Exercise: Please state how many lines of the records below contain the word "specific". Give the number and nothing else.

Material for this exercise:
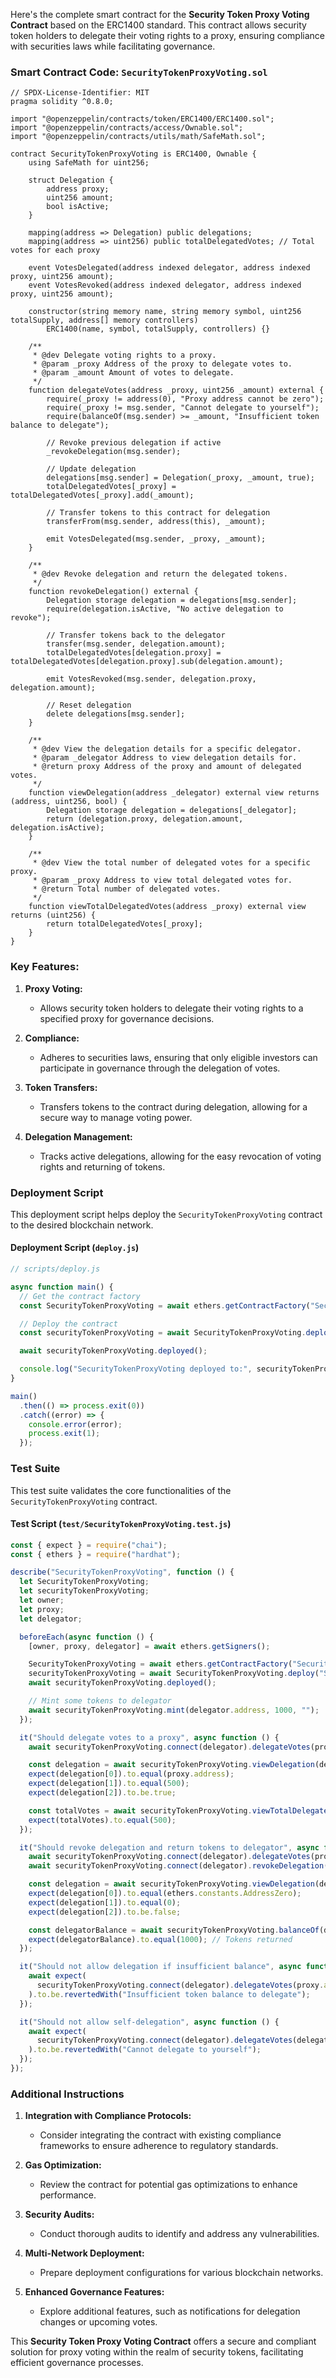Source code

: Here's the complete smart contract for the **Security Token Proxy Voting Contract** based on the ERC1400 standard. This contract allows security token holders to delegate their voting rights to a proxy, ensuring compliance with securities laws while facilitating governance.

### Smart Contract Code: `SecurityTokenProxyVoting.sol`

```solidity
// SPDX-License-Identifier: MIT
pragma solidity ^0.8.0;

import "@openzeppelin/contracts/token/ERC1400/ERC1400.sol";
import "@openzeppelin/contracts/access/Ownable.sol";
import "@openzeppelin/contracts/utils/math/SafeMath.sol";

contract SecurityTokenProxyVoting is ERC1400, Ownable {
    using SafeMath for uint256;

    struct Delegation {
        address proxy;
        uint256 amount;
        bool isActive;
    }

    mapping(address => Delegation) public delegations;
    mapping(address => uint256) public totalDelegatedVotes; // Total votes for each proxy

    event VotesDelegated(address indexed delegator, address indexed proxy, uint256 amount);
    event VotesRevoked(address indexed delegator, address indexed proxy, uint256 amount);

    constructor(string memory name, string memory symbol, uint256 totalSupply, address[] memory controllers)
        ERC1400(name, symbol, totalSupply, controllers) {}

    /**
     * @dev Delegate voting rights to a proxy.
     * @param _proxy Address of the proxy to delegate votes to.
     * @param _amount Amount of votes to delegate.
     */
    function delegateVotes(address _proxy, uint256 _amount) external {
        require(_proxy != address(0), "Proxy address cannot be zero");
        require(_proxy != msg.sender, "Cannot delegate to yourself");
        require(balanceOf(msg.sender) >= _amount, "Insufficient token balance to delegate");

        // Revoke previous delegation if active
        _revokeDelegation(msg.sender);

        // Update delegation
        delegations[msg.sender] = Delegation(_proxy, _amount, true);
        totalDelegatedVotes[_proxy] = totalDelegatedVotes[_proxy].add(_amount);

        // Transfer tokens to this contract for delegation
        transferFrom(msg.sender, address(this), _amount);

        emit VotesDelegated(msg.sender, _proxy, _amount);
    }

    /**
     * @dev Revoke delegation and return the delegated tokens.
     */
    function revokeDelegation() external {
        Delegation storage delegation = delegations[msg.sender];
        require(delegation.isActive, "No active delegation to revoke");

        // Transfer tokens back to the delegator
        transfer(msg.sender, delegation.amount);
        totalDelegatedVotes[delegation.proxy] = totalDelegatedVotes[delegation.proxy].sub(delegation.amount);

        emit VotesRevoked(msg.sender, delegation.proxy, delegation.amount);

        // Reset delegation
        delete delegations[msg.sender];
    }

    /**
     * @dev View the delegation details for a specific delegator.
     * @param _delegator Address to view delegation details for.
     * @return proxy Address of the proxy and amount of delegated votes.
     */
    function viewDelegation(address _delegator) external view returns (address, uint256, bool) {
        Delegation storage delegation = delegations[_delegator];
        return (delegation.proxy, delegation.amount, delegation.isActive);
    }

    /**
     * @dev View the total number of delegated votes for a specific proxy.
     * @param _proxy Address to view total delegated votes for.
     * @return Total number of delegated votes.
     */
    function viewTotalDelegatedVotes(address _proxy) external view returns (uint256) {
        return totalDelegatedVotes[_proxy];
    }
}
```

### Key Features:

1. **Proxy Voting:**
   - Allows security token holders to delegate their voting rights to a specified proxy for governance decisions.

2. **Compliance:**
   - Adheres to securities laws, ensuring that only eligible investors can participate in governance through the delegation of votes.

3. **Token Transfers:**
   - Transfers tokens to the contract during delegation, allowing for a secure way to manage voting power.

4. **Delegation Management:**
   - Tracks active delegations, allowing for the easy revocation of voting rights and returning of tokens.

### Deployment Script

This deployment script helps deploy the `SecurityTokenProxyVoting` contract to the desired blockchain network.

#### Deployment Script (`deploy.js`)

```javascript
// scripts/deploy.js

async function main() {
  // Get the contract factory
  const SecurityTokenProxyVoting = await ethers.getContractFactory("SecurityTokenProxyVoting");

  // Deploy the contract
  const securityTokenProxyVoting = await SecurityTokenProxyVoting.deploy("SecurityToken", "STK", 1000000, []);

  await securityTokenProxyVoting.deployed();

  console.log("SecurityTokenProxyVoting deployed to:", securityTokenProxyVoting.address);
}

main()
  .then(() => process.exit(0))
  .catch((error) => {
    console.error(error);
    process.exit(1);
  });
```

### Test Suite

This test suite validates the core functionalities of the `SecurityTokenProxyVoting` contract.

#### Test Script (`test/SecurityTokenProxyVoting.test.js`)

```javascript
const { expect } = require("chai");
const { ethers } = require("hardhat");

describe("SecurityTokenProxyVoting", function () {
  let SecurityTokenProxyVoting;
  let securityTokenProxyVoting;
  let owner;
  let proxy;
  let delegator;

  beforeEach(async function () {
    [owner, proxy, delegator] = await ethers.getSigners();

    SecurityTokenProxyVoting = await ethers.getContractFactory("SecurityTokenProxyVoting");
    securityTokenProxyVoting = await SecurityTokenProxyVoting.deploy("SecurityToken", "STK", 1000000, []);
    await securityTokenProxyVoting.deployed();

    // Mint some tokens to delegator
    await securityTokenProxyVoting.mint(delegator.address, 1000, "");
  });

  it("Should delegate votes to a proxy", async function () {
    await securityTokenProxyVoting.connect(delegator).delegateVotes(proxy.address, 500);

    const delegation = await securityTokenProxyVoting.viewDelegation(delegator.address);
    expect(delegation[0]).to.equal(proxy.address);
    expect(delegation[1]).to.equal(500);
    expect(delegation[2]).to.be.true;

    const totalVotes = await securityTokenProxyVoting.viewTotalDelegatedVotes(proxy.address);
    expect(totalVotes).to.equal(500);
  });

  it("Should revoke delegation and return tokens to delegator", async function () {
    await securityTokenProxyVoting.connect(delegator).delegateVotes(proxy.address, 500);
    await securityTokenProxyVoting.connect(delegator).revokeDelegation();

    const delegation = await securityTokenProxyVoting.viewDelegation(delegator.address);
    expect(delegation[0]).to.equal(ethers.constants.AddressZero);
    expect(delegation[1]).to.equal(0);
    expect(delegation[2]).to.be.false;

    const delegatorBalance = await securityTokenProxyVoting.balanceOf(delegator.address);
    expect(delegatorBalance).to.equal(1000); // Tokens returned
  });

  it("Should not allow delegation if insufficient balance", async function () {
    await expect(
      securityTokenProxyVoting.connect(delegator).delegateVotes(proxy.address, 2000)
    ).to.be.revertedWith("Insufficient token balance to delegate");
  });

  it("Should not allow self-delegation", async function () {
    await expect(
      securityTokenProxyVoting.connect(delegator).delegateVotes(delegator.address, 500)
    ).to.be.revertedWith("Cannot delegate to yourself");
  });
});
```

### Additional Instructions

1. **Integration with Compliance Protocols:**
   - Consider integrating the contract with existing compliance frameworks to ensure adherence to regulatory standards.

2. **Gas Optimization:**
   - Review the contract for potential gas optimizations to enhance performance.

3. **Security Audits:**
   - Conduct thorough audits to identify and address any vulnerabilities.

4. **Multi-Network Deployment:**
   - Prepare deployment configurations for various blockchain networks.

5. **Enhanced Governance Features:**
   - Explore additional features, such as notifications for delegation changes or upcoming votes.

This **Security Token Proxy Voting Contract** offers a secure and compliant solution for proxy voting within the realm of security tokens, facilitating efficient governance processes.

Response: 2